▸ **PROBLEM TO SOLVE**: Return the full set of entries precisely. Do not carry over any pictures.

[Items from a data source]
__________________________________________________
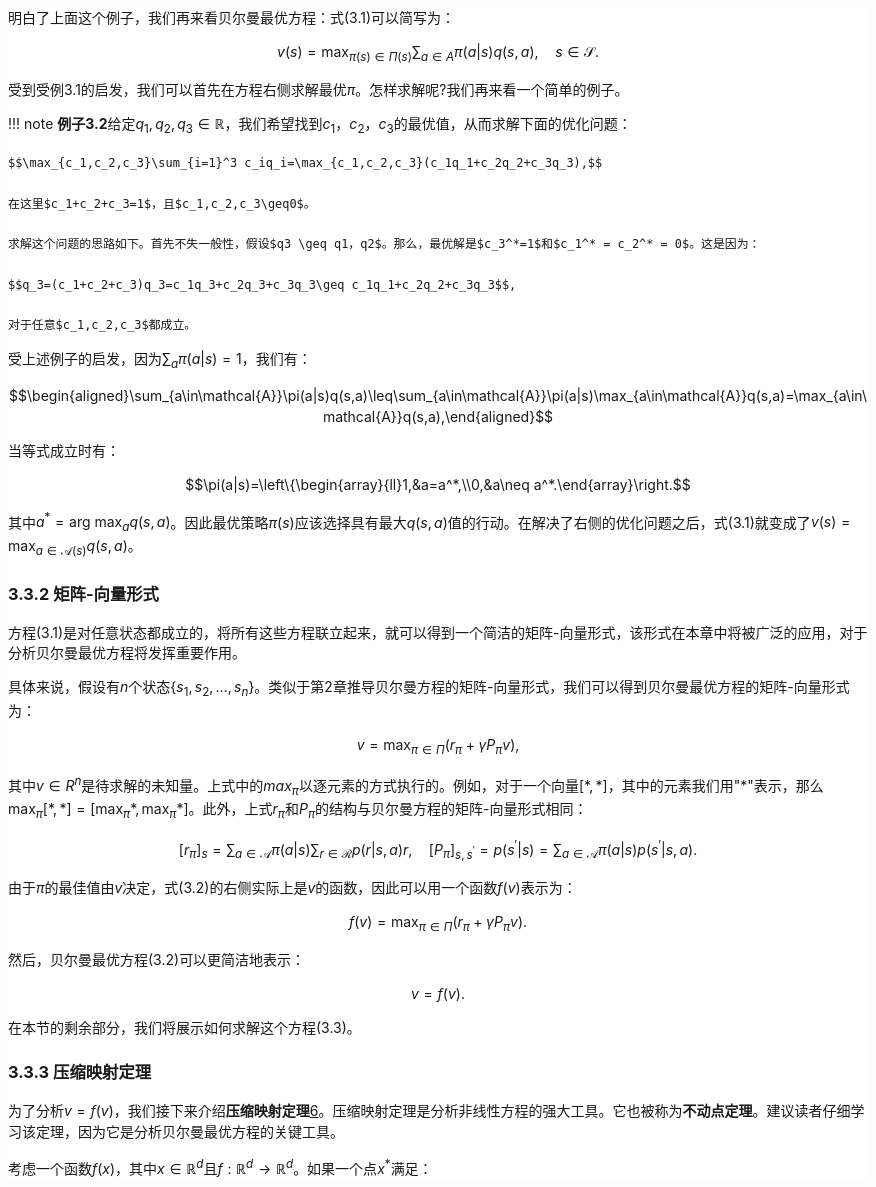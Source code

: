 明白了上面这个例子，我们再来看贝尔曼最优方程：式$(3.1)$可以简写为：

$$v(s)=\max_{\pi(s)\in\Pi(s)}\sum_{a\in A}\pi(a|s)q(s,a),\quad s\in\mathcal{S}.$$

受到受例$3.1$的启发，我们可以首先在方程右侧求解最优$\pi$。怎样求解呢?我们再来看一个简单的例子。

!!! note 
    **例子3.2**给定$q_1,q_2,q_3\in\mathbb{R}$，我们希望找到$c_1，c_2，c_3$的最优值，从而求解下面的优化问题：

    $$\max_{c_1,c_2,c_3}\sum_{i=1}^3 c_iq_i=\max_{c_1,c_2,c_3}(c_1q_1+c_2q_2+c_3q_3),$$

    在这里$c_1+c_2+c_3=1$，且$c_1,c_2,c_3\geq0$。

    求解这个问题的思路如下。首先不失一般性，假设$q3 \geq q1，q2$。那么，最优解是$c_3^*=1$和$c_1^* = c_2^* = 0$。这是因为：

    $$q_3=(c_1+c_2+c_3)q_3=c_1q_3+c_2q_3+c_3q_3\geq c_1q_1+c_2q_2+c_3q_3$$,

    对于任意$c_1,c_2,c_3$都成立。

受上述例子的启发，因为$\sum_a\pi(a|s)=1$，我们有：

$$\begin{aligned}\sum_{a\in\mathcal{A}}\pi(a|s)q(s,a)\leq\sum_{a\in\mathcal{A}}\pi(a|s)\max_{a\in\mathcal{A}}q(s,a)=\max_{a\in\mathcal{A}}q(s,a),\end{aligned}$$

当等式成立时有：

$$\pi(a|s)=\left\{\begin{array}{ll}1,&a=a^*,\\0,&a\neq a^*.\end{array}\right.$$

其中$a^*=\text{arg max}_a q(s,a)$。因此最优策略$\pi(s)$应该选择具有最大$q(s,a)$值的行动。在解决了右侧的优化问题之后，式(3.1)就变成了$v(s)=\max_{a\in\mathcal{A}(s)}q(s,a)$。

### 3.3.2 矩阵-向量形式

方程$(3.1)$是对任意状态都成立的，将所有这些方程联立起来，就可以得到一个简洁的矩阵-向量形式，该形式在本章中将被广泛的应用，对于分析贝尔曼最优方程将发挥重要作用。

具体来说，假设有$n$个状态$\{s_1,s_2,\ldots,s_n\}$。类似于第2章推导贝尔曼方程的矩阵-向量形式，我们可以得到贝尔曼最优方程的矩阵-向量形式为：

$$v=\max_{\pi\in\Pi}(r_\pi+\gamma P_\pi v),\tag{3.2}$$

其中$v\in R^{n}$是待求解的未知量。上式中的$max_\pi$以逐元素的方式执行的。例如，对于一个向量$[*,*]$，其中的元素我们用"$*$"表示，那么$\max_\pi[*,*]=[\max_\pi *,\max_\pi *]$。此外，上式$r_\pi$和$P_\pi$的结构与贝尔曼方程的矩阵-向量形式相同：

$$[r_\pi]_s=\sum_{a\in\mathcal{A}}\pi(a|s)\sum_{r\in\mathcal{R}}p(r|s,a)r,\quad[P_\pi]_{s,s^{\prime}}=p(s^{\prime}|s)=\sum_{a\in\mathcal{A}}\pi(a|s)p(s^{\prime}|s,a).$$

由于$\pi$的最佳值由$v$决定，式$(3.2)$的右侧实际上是$v$的函数，因此可以用一个函数$f(v)$表示为：

$$f(v)=\max_{\pi\in\Pi}(r_\pi+\gamma P_\pi v).$$

然后，贝尔曼最优方程$(3.2)$可以更简洁地表示：

$$v=f(v).\tag{3.3}$$

在本节的剩余部分，我们将展示如何求解这个方程$(3.3)$。

### 3.3.3 压缩映射定理

为了分析$v=f(v)$，我们接下来介绍**压缩映射定理**[6](https://xueshu.baidu.com/usercenter/paper/show?paperid=8aa62ebf3b14269aab45bea290f4ef91)。压缩映射定理是分析非线性方程的强大工具。它也被称为**不动点定理**。建议读者仔细学习该定理，因为它是分析贝尔曼最优方程的关键工具。

考虑一个函数$f(x)$，其中$x\in \mathbb{R}^d$且$f:\mathbb{R}^d \rightarrow \mathbb{R}^d$。如果一个点$x^*$满足：

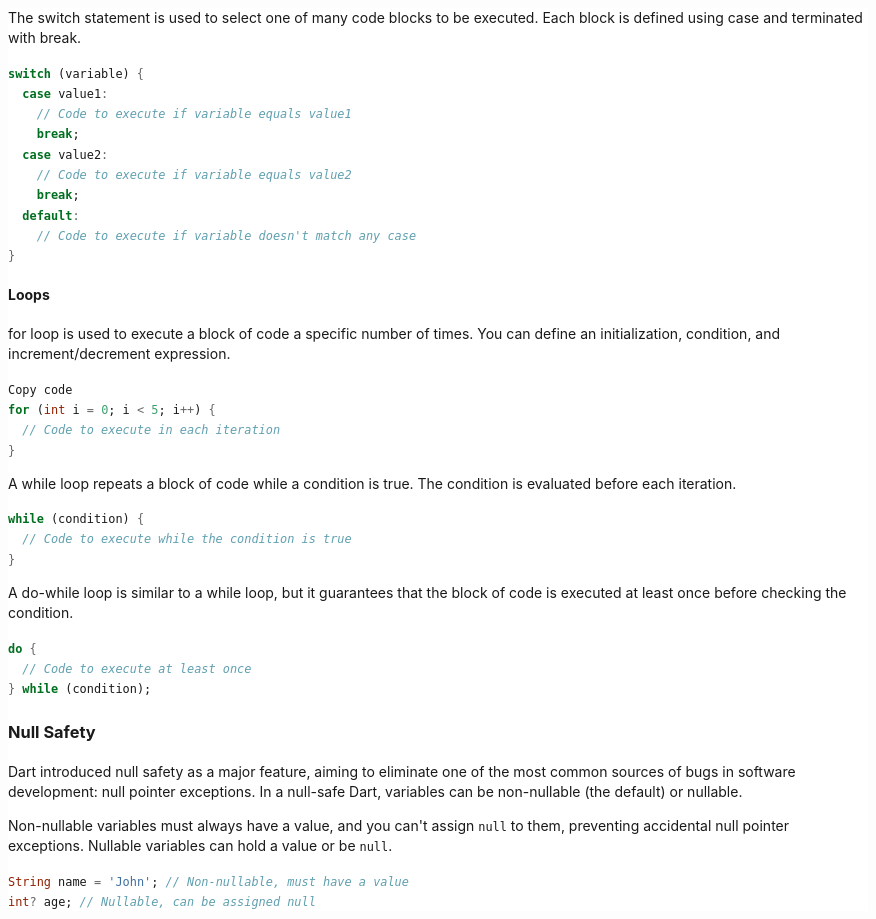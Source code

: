 The switch statement is used to select one of many code blocks to be executed. Each block is defined using case and terminated with break.

```dart
switch (variable) {
  case value1:
    // Code to execute if variable equals value1
    break;
  case value2:
    // Code to execute if variable equals value2
    break;
  default:
    // Code to execute if variable doesn't match any case
}
```
#### Loops

 for loop is used to execute a block of code a specific number of times. You can define an initialization, condition, and increment/decrement expression.

```dart
Copy code
for (int i = 0; i < 5; i++) {
  // Code to execute in each iteration
}
```

A while loop repeats a block of code while a condition is true. The condition is evaluated before each iteration.

```dart
while (condition) {
  // Code to execute while the condition is true
}
```

A do-while loop is similar to a while loop, but it guarantees that the block of code is executed at least once before checking the condition.
```dart
do {
  // Code to execute at least once
} while (condition);
```


### Null Safety

Dart introduced null safety as a major feature, aiming to eliminate one of the most common sources of bugs in software development: null pointer exceptions. In a null-safe Dart, variables can be non-nullable (the default) or nullable.

Non-nullable variables must always have a value, and you can't assign `null` to them, preventing accidental null pointer exceptions. Nullable variables can hold a value or be `null`.

```dart
String name = 'John'; // Non-nullable, must have a value
int? age; // Nullable, can be assigned null
```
__________________________________________________
▸ **OUTPUT**:
Source code

: 明白了上面这个例子，我们再来看贝尔曼最优方程：式$(3.1)$可以简写为：

$$v(s)=\max_{\pi(s)\in\Pi(s)}\sum_{a\in A}\pi(a|s)q(s,a),\quad s\in\mathcal{S}.$$

受到受例$3.1$的启发，我们可以首先在方程右侧求解最优$\pi$。怎样求解呢?我们再来看一个简单的例子。

!!! note 
    **例子3.2**给定$q_1,q_2,q_3\in\mathbb{R}$，我们希望找到$c_1，c_2，c_3$的最优值，从而求解下面的优化问题：

    $$\max_{c_1,c_2,c_3}\sum_{i=1}^3 c_iq_i=\max_{c_1,c_2,c_3}(c_1q_1+c_2q_2+c_3q_3),$$

    在这里$c_1+c_2+c_3=1$，且$c_1,c_2,c_3\geq0$。

    求解这个问题的思路如下。首先不失一般性，假设$q3 \geq q1，q2$。那么，最优解是$c_3^*=1$和$c_1^* = c_2^* = 0$。这是因为：

    $$q_3=(c_1+c_2+c_3)q_3=c_1q_3+c_2q_3+c_3q_3\geq c_1q_1+c_2q_2+c_3q_3$$,

    对于任意$c_1,c_2,c_3$都成立。

受上述例子的启发，因为$\sum_a\pi(a|s)=1$，我们有：

$$\begin{aligned}\sum_{a\in\mathcal{A}}\pi(a|s)q(s,a)\leq\sum_{a\in\mathcal{A}}\pi(a|s)\max_{a\in\mathcal{A}}q(s,a)=\max_{a\in\mathcal{A}}q(s,a),\end{aligned}$$

当等式成立时有：

$$\pi(a|s)=\left\{\begin{array}{ll}1,&a=a^*,\\0,&a\neq a^*.\end{array}\right.$$

其中$a^*=\text{arg max}_a q(s,a)$。因此最优策略$\pi(s)$应该选择具有最大$q(s,a)$值的行动。在解决了右侧的优化问题之后，式(3.1)就变成了$v(s)=\max_{a\in\mathcal{A}(s)}q(s,a)$。

### 3.3.2 矩阵-向量形式

方程$(3.1)$是对任意状态都成立的，将所有这些方程联立起来，就可以得到一个简洁的矩阵-向量形式，该形式在本章中将被广泛的应用，对于分析贝尔曼最优方程将发挥重要作用。

具体来说，假设有$n$个状态$\{s_1,s_2,\ldots,s_n\}$。类似于第2章推导贝尔曼方程的矩阵-向量形式，我们可以得到贝尔曼最优方程的矩阵-向量形式为：

$$v=\max_{\pi\in\Pi}(r_\pi+\gamma P_\pi v),\tag{3.2}$$

其中$v\in R^{n}$是待求解的未知量。上式中的$max_\pi$以逐元素的方式执行的。例如，对于一个向量$[*,*]$，其中的元素我们用"$*$"表示，那么$\max_\pi[*,*]=[\max_\pi *,\max_\pi *]$。此外，上式$r_\pi$和$P_\pi$的结构与贝尔曼方程的矩阵-向量形式相同：

$$[r_\pi]_s=\sum_{a\in\mathcal{A}}\pi(a|s)\sum_{r\in\mathcal{R}}p(r|s,a)r,\quad[P_\pi]_{s,s^{\prime}}=p(s^{\prime}|s)=\sum_{a\in\mathcal{A}}\pi(a|s)p(s^{\prime}|s,a).$$

由于$\pi$的最佳值由$v$决定，式$(3.2)$的右侧实际上是$v$的函数，因此可以用一个函数$f(v)$表示为：

$$f(v)=\max_{\pi\in\Pi}(r_\pi+\gamma P_\pi v).$$

然后，贝尔曼最优方程$(3.2)$可以更简洁地表示：

$$v=f(v).\tag{3.3}$$

在本节的剩余部分，我们将展示如何求解这个方程$(3.3)$。

### 3.3.3 压缩映射定理

为了分析$v=f(v)$，我们接下来介绍**压缩映射定理**[6](https://xueshu.baidu.com/usercenter/paper/show?paperid=8aa62ebf3b14269aab45bea290f4ef91)。压缩映射定理是分析非线性方程的强大工具。它也被称为**不动点定理**。建议读者仔细学习该定理，因为它是分析贝尔曼最优方程的关键工具。

考虑一个函数$f(x)$，其中$x\in \mathbb{R}^d$且$f:\mathbb{R}^d \rightarrow \mathbb{R}^d$。如果一个点$x^*$满足：

Source code

: The switch statement is used to select one of many code blocks to be executed. Each block is defined using case and terminated with break.

```dart
switch (variable) {
  case value1:
    // Code to execute if variable equals value1
    break;
  case value2:
    // Code to execute if variable equals value2
    break;
  default:
    // Code to execute if variable doesn't match any case
}
```
#### Loops

 for loop is used to execute a block of code a specific number of times. You can define an initialization, condition, and increment/decrement expression.

```dart
Copy code
for (int i = 0; i < 5; i++) {
  // Code to execute in each iteration
}
```

A while loop repeats a block of code while a condition is true. The condition is evaluated before each iteration.

```dart
while (condition) {
  // Code to execute while the condition is true
}
```

A do-while loop is similar to a while loop, but it guarantees that the block of code is executed at least once before checking the condition.
```dart
do {
  // Code to execute at least once
} while (condition);
```


### Null Safety

Dart introduced null safety as a major feature, aiming to eliminate one of the most common sources of bugs in software development: null pointer exceptions. In a null-safe Dart, variables can be non-nullable (the default) or nullable.

Non-nullable variables must always have a value, and you can't assign `null` to them, preventing accidental null pointer exceptions. Nullable variables can hold a value or be `null`.

```dart
String name = 'John'; // Non-nullable, must have a value
int? age; // Nullable, can be assigned null
```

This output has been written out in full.